Sexto problema: La traducción del slang

¿Cómo traducir la jerja de la calle, o insultos localísimos? La solución de reemplazar un insulto en el original por su equivalente en el slang del idioma de traducción, aunque pueda parecer la más razonable, da de inmediato una sensación de falsedad y en general arruina la atmósfera lingüística en que se desarrolla el texto. El insulto, por “naturalismo”, quiebra el relativo distanciamiento que sostiene al texto traducido en un limbo entre dos idiomas para sumirlo en lo local. De aquí que suene en general inverosímil. Del mismo modo que sabemos que los ingleses o norteamericanos no dirían “boludo” ni menos “gilipollas”, y sentimos un rechazo instantáneo a una línea traducida de diálogo donde aparezcan estas palabras,  los ingleses tendrían también fuertes sospechas si encontraran en un libro traducido que barrabravas argentinos insultan con un slang copiado idénticamente de los hooligans.
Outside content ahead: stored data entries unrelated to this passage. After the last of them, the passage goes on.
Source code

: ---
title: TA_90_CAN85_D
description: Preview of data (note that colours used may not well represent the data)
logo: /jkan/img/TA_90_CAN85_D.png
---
   ¿Cuál sería una solución alternativa? La de usar insultos que suenen más neutros, abstractos. Que den el “tono musical”, la pista de un insulto, de manera que se decodifiquen como insultos, sin quebrar el relativo distanciamiento del registro principal. Por ejemplo, se suele usar en español, como traducción neutra de “fucking”, el adjetivo “maldito”, un comodín que vale por un insulto a imaginar.

 

Séptimo problema: ¡No parece una traducción!
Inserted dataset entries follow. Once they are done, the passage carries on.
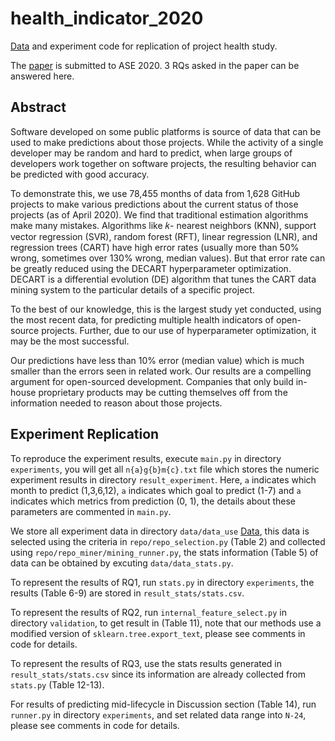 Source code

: # health_indicator_2020
[Data](https://github.com/randompeople404/health_indicator_2020/tree/master/data/data_use) and experiment code for replication of project health study.

The [paper](https://github.com/randompeople404/health_indicator_2020/blob/master/paper_submitted_ase2020.pdf) is  submitted to ASE 2020. 3 RQs asked in the paper can be answered here.

## Abstract

Software developed on some public platforms is source of data that can be used to make predictions about those projects. While the activity of a single developer may be random and hard to predict, when large groups of developers work together on software projects, the resulting behavior can be predicted with good accuracy. 

To demonstrate this, we use 78,455 months of data from 1,628 GitHub projects to make various predictions about the current status of those projects (as of April 2020). We find that traditional estimation algorithms make many mistakes. Algorithms like 𝑘- nearest neighbors (KNN), support vector regression (SVR), random forest (RFT), linear regression (LNR), and regression trees (CART) have high error rates (usually more than 50% wrong, sometimes over 130% wrong, median values). But that error rate can be greatly reduced using the DECART hyperparameter optimization. DECART is a differential evolution (DE) algorithm that tunes the CART data mining system to the particular details of a specific project. 

To the best of our knowledge, this is the largest study yet conducted, using the most recent data, for predicting multiple health indicators of open-source projects. Further, due to our use of hyperparameter optimization, it may be the most successful. 

Our predictions have less than 10% error (median value) which is much smaller than the errors seen in related work. Our results are a compelling argument for open-sourced development. Companies that only build in-house proprietary products may be cutting themselves off from the information needed to reason about those projects.

## Experiment Replication

To reproduce the experiment results, execute `main.py` in directory `experiments`, you will get all `n{a}g{b}m{c}.txt` file which stores the numeric experiment results in directory `result_experiment`. Here, `a` indicates which month to predict (1,3,6,12), `a` indicates which goal to predict (1-7) and `a` indicates which metrics from prediction (0, 1), the details about these parameters are commented in `main.py`. 

We store all experiment data in directory `data/data_use` [Data](https://github.com/randompeople404/health_indicator_2020/tree/master/data/data_use), this data is selected using the criteria in `repo/repo_selection.py` (Table 2) and collected using `repo/repo_miner/mining_runner.py`, the stats information (Table 5) of data can be obtained by excuting `data/data_stats.py`.

To represent the results of RQ1, run `stats.py` in directory `experiments`, the results (Table 6-9) are stored in `result_stats/stats.csv`.

To represent the results of RQ2, run `internal_feature_select.py` in directory `validation`, to get result in (Table 11), note that our methods use a modified version of `sklearn.tree.export_text`, please see comments in code for details.

To represent the results of RQ3, use the stats results generated in `result_stats/stats.csv` since its information are already collected from `stats.py` (Table 12-13).

For results of predicting mid-lifecycle in Discussion section (Table 14), run `runner.py` in directory `experiments`, and set related data range into `N-24`, please see comments in code for details.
   Muchas veces, demasiadas, escuché como criterio de excelencia de una traducción que el texto traducido debe sonar y leerse como si hubiera sido escrito originalmente en el segundo idioma: “¡No parece una traducción!” sería el elogio non plus ultra que puede hacerse de una traducción, como si el traductor ideal debiera ser un artista del escapismo que no deja rastros de sus esfuerzos y se esfuma inadvertido.

   Sin embargo,  otra vez aquí disiento. Me parece mejor, al leer una traducción, ver algo del fantasma del idioma original a través, y forzar si es necesario incluso un poco el vocabulario y la gramática del idioma de llegada para que en la lectura se perciba sutilmente también algo del idioma de partida, como un eco o una marca de agua.

   Las mejores traducciones que recuerdo del inglés amplían el castellano, no transcurren exactamente en el idioma “actual”, en el registro más contemporáneo, sino que acuden sin culpa a esta clase de experimentos, y ligeros anacronismos. El idioma de la traducción es un idioma más benévolo, permisivo y amplio que el que usaríamos para escribir nuestros propios libros. Y está bien que así sea, porque debe alojar algo de dos mundos.

 

   Para terminar, y para que no se interprete lo anterior como un libro de quejas contra los traductores, diré que, salvo en un caso, que fue una excepción desgraciada, tuve muy buenas experiencias con casi todos mis traductores. Alberto Manguel, para mi fortuna, tradujo mi cuento Infierno grande y muy recientemente, en una versión impecable, mi última novela, Los crímenes de Alicia.

  Pero también quisiera mencionar -y agradecer- a Andrea Labinger, que tradujo varios de mis cuentos y mi libro Borges y la matemática, (para el que se procuró un asesoramiento muy riguroso sobre la terminología matemática en inglés); a Angelica Ammar, que hizo traducciones al alemán muy conscientes y precisas de casi todos mis libros; a Branko Andjic y su esposa recientemente fallecida Liliana Popovic, por las traducciones al serbio; y a mi excelente ex alumna de Virginia -y ahora profesora- Alexa Hansinger Jeffres, que tradujo con un trabajo absolutamente minucioso y paciente dos de mis cuentos más recientes.